* Exercise goal *
Run through the records and, wherever a line holds the word "около", return that line.

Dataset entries
-------

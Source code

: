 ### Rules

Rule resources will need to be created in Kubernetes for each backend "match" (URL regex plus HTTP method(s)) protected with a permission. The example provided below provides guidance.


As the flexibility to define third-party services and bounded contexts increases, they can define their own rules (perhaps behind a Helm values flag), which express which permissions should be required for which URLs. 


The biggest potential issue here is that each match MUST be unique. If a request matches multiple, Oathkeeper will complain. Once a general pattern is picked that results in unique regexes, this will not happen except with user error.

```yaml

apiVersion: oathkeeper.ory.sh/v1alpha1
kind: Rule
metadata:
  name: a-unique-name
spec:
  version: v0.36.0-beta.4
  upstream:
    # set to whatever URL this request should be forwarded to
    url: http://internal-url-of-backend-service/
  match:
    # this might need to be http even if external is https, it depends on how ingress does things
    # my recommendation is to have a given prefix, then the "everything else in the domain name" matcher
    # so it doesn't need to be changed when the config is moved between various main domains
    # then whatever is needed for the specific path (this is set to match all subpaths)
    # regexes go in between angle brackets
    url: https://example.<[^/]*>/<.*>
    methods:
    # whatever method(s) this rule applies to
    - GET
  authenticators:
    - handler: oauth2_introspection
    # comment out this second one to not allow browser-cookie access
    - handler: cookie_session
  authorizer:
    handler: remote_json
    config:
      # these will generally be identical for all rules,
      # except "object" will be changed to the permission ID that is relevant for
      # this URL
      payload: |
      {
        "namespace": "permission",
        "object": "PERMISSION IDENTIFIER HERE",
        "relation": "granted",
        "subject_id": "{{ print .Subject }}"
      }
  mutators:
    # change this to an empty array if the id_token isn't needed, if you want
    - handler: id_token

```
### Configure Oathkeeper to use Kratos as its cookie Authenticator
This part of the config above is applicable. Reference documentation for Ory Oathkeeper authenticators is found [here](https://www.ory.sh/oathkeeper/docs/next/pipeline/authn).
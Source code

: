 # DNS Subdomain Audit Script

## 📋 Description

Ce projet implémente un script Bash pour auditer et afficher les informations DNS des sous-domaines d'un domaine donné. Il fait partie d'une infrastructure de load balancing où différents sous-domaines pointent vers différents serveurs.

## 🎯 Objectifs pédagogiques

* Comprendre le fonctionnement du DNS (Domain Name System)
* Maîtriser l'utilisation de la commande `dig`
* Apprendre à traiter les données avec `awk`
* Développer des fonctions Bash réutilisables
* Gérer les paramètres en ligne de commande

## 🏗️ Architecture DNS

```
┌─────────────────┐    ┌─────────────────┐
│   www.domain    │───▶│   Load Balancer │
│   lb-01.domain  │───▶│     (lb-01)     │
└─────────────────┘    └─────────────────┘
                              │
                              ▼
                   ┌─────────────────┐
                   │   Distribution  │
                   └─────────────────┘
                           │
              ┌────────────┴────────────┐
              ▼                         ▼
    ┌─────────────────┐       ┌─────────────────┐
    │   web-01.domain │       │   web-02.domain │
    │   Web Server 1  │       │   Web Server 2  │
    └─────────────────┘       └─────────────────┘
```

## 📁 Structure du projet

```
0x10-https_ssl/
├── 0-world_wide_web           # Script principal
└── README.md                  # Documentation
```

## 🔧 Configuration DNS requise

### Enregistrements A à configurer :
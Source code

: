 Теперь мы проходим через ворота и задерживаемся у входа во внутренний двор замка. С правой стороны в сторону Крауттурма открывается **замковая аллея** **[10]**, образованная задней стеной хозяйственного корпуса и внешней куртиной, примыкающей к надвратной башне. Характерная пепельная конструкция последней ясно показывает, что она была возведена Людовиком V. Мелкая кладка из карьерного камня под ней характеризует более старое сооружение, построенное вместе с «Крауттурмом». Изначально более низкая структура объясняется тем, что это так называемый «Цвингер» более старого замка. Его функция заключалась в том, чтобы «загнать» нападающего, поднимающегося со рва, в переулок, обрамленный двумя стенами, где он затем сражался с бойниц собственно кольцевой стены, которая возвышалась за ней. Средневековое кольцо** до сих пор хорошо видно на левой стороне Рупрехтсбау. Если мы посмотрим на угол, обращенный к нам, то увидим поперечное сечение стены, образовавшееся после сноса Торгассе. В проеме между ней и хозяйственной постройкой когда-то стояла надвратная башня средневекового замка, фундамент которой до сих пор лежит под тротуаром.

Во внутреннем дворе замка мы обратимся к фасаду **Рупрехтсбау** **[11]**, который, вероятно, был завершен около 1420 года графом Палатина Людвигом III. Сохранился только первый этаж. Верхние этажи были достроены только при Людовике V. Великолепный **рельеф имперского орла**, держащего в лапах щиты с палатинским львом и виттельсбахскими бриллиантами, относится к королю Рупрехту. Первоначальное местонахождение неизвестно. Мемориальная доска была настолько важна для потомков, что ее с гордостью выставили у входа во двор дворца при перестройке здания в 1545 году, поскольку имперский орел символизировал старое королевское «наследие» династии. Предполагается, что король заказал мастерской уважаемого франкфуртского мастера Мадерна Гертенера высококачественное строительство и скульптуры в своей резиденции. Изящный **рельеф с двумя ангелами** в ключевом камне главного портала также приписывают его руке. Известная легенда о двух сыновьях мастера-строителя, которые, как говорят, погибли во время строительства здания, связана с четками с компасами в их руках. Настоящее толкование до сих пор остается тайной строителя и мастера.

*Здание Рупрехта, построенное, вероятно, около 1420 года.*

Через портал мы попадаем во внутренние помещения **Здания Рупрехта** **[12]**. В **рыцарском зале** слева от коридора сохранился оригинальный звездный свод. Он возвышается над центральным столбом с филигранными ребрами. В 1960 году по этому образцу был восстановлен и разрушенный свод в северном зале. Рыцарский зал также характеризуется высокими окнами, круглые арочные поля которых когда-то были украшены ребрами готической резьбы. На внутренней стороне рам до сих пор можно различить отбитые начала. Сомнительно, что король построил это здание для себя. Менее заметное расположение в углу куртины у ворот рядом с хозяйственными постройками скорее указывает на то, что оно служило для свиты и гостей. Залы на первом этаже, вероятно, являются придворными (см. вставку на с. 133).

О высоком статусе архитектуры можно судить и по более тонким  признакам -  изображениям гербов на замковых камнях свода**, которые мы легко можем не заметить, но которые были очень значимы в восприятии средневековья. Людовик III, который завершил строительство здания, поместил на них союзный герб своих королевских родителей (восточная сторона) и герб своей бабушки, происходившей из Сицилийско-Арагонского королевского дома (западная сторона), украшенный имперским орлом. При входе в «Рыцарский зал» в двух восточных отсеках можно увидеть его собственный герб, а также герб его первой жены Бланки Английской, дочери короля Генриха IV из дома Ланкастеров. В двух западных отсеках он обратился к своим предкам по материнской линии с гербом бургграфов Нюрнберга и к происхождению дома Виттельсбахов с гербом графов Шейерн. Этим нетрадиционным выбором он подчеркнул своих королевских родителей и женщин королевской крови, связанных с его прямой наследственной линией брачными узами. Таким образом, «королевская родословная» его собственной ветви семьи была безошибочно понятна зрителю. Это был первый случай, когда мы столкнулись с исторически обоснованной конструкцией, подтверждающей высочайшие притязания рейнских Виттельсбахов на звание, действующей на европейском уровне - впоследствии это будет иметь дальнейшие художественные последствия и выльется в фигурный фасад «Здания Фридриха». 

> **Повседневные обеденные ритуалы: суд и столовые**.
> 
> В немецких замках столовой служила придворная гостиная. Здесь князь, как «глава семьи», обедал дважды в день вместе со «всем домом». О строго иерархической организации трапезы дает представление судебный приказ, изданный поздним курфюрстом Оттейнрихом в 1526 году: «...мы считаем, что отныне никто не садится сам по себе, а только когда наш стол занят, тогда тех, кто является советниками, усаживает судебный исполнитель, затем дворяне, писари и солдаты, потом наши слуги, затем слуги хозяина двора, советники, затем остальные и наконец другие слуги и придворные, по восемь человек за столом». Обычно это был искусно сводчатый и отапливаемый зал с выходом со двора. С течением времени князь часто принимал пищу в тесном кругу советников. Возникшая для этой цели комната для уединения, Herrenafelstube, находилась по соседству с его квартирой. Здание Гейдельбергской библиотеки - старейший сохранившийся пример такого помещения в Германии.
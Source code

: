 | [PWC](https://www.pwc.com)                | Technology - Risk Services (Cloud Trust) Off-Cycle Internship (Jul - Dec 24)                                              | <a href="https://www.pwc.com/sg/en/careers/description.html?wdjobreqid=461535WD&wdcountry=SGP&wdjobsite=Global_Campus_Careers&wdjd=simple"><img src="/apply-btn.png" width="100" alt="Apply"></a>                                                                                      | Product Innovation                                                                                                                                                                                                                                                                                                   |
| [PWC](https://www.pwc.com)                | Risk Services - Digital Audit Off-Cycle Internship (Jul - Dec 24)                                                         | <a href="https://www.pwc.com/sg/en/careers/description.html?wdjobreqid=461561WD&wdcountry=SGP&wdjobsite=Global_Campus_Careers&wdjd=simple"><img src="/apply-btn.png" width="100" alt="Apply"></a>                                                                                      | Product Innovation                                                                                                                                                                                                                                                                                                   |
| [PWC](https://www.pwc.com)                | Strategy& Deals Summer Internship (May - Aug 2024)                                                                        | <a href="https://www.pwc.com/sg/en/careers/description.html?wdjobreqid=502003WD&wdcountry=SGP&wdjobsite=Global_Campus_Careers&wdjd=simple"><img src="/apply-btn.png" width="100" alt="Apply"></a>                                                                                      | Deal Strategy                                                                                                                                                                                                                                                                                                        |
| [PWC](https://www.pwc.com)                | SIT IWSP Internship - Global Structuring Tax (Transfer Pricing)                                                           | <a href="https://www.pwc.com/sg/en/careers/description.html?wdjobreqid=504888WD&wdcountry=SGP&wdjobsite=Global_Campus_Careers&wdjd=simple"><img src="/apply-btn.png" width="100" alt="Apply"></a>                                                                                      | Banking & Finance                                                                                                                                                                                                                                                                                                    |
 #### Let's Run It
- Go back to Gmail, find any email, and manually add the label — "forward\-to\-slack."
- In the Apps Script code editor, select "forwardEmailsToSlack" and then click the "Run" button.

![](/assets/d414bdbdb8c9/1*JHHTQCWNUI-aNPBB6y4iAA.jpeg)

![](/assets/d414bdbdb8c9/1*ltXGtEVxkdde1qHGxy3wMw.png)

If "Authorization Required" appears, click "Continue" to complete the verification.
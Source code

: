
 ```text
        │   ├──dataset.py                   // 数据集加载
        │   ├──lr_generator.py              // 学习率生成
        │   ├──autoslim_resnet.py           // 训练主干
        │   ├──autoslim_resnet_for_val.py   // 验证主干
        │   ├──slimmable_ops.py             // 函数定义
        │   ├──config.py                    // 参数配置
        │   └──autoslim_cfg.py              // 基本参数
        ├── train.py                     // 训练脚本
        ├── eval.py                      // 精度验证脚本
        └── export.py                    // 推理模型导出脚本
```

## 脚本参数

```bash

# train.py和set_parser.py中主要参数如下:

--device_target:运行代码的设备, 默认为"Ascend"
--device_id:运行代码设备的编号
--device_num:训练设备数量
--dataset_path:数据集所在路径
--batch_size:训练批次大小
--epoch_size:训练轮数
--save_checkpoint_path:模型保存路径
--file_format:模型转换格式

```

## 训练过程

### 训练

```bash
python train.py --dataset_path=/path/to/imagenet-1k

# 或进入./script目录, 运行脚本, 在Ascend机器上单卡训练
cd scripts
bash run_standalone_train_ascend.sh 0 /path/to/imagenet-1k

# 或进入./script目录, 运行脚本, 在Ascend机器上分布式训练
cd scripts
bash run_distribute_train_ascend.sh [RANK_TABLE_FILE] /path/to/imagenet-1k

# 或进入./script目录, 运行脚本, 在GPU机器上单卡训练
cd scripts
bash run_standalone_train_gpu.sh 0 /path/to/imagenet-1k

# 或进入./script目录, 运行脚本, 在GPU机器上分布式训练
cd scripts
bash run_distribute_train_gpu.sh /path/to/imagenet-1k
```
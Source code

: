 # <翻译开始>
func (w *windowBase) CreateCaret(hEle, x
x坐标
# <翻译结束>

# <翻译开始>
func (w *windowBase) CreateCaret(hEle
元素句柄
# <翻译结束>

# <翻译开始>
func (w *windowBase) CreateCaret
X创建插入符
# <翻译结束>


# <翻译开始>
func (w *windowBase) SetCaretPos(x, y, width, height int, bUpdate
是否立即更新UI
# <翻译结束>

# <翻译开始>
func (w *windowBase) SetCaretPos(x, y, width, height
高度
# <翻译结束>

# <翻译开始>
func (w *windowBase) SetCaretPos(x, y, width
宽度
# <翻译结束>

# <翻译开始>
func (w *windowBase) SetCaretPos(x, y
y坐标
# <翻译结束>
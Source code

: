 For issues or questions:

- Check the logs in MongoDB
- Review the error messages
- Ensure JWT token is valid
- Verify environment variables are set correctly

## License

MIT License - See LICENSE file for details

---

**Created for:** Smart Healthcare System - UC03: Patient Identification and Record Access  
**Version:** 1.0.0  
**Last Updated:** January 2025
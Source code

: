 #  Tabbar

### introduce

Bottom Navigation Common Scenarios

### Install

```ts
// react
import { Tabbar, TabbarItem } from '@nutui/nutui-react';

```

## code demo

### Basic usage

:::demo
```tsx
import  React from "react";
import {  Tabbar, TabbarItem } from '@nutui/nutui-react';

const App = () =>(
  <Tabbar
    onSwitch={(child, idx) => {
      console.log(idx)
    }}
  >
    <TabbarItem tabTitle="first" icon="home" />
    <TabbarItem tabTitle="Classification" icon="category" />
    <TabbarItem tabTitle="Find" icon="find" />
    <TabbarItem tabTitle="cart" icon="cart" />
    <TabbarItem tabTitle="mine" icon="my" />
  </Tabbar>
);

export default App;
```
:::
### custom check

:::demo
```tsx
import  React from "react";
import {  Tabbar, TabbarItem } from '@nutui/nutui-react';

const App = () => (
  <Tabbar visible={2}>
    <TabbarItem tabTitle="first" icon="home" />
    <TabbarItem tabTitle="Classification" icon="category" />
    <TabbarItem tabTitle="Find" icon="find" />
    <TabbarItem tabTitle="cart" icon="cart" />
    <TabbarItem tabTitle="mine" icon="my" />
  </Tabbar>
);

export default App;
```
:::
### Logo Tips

-------

* Exercise response *
Во внутреннем дворе замка мы обратимся к фасаду **Рупрехтсбау** **[11]**, который, вероятно, был завершен около 1420 года графом Палатина Людвигом III. Сохранился только первый этаж. Верхние этажи были достроены только при Людовике V. Великолепный **рельеф имперского орла**, держащего в лапах щиты с палатинским львом и виттельсбахскими бриллиантами, относится к королю Рупрехту. Первоначальное местонахождение неизвестно. Мемориальная доска была настолько важна для потомков, что ее с гордостью выставили у входа во двор дворца при перестройке здания в 1545 году, поскольку имперский орел символизировал старое королевское «наследие» династии. Предполагается, что король заказал мастерской уважаемого франкфуртского мастера Мадерна Гертенера высококачественное строительство и скульптуры в своей резиденции. Изящный **рельеф с двумя ангелами** в ключевом камне главного портала также приписывают его руке. Известная легенда о двух сыновьях мастера-строителя, которые, как говорят, погибли во время строительства здания, связана с четками с компасами в их руках. Настоящее толкование до сих пор остается тайной строителя и мастера.
*Здание Рупрехта, построенное, вероятно, около 1420 года.*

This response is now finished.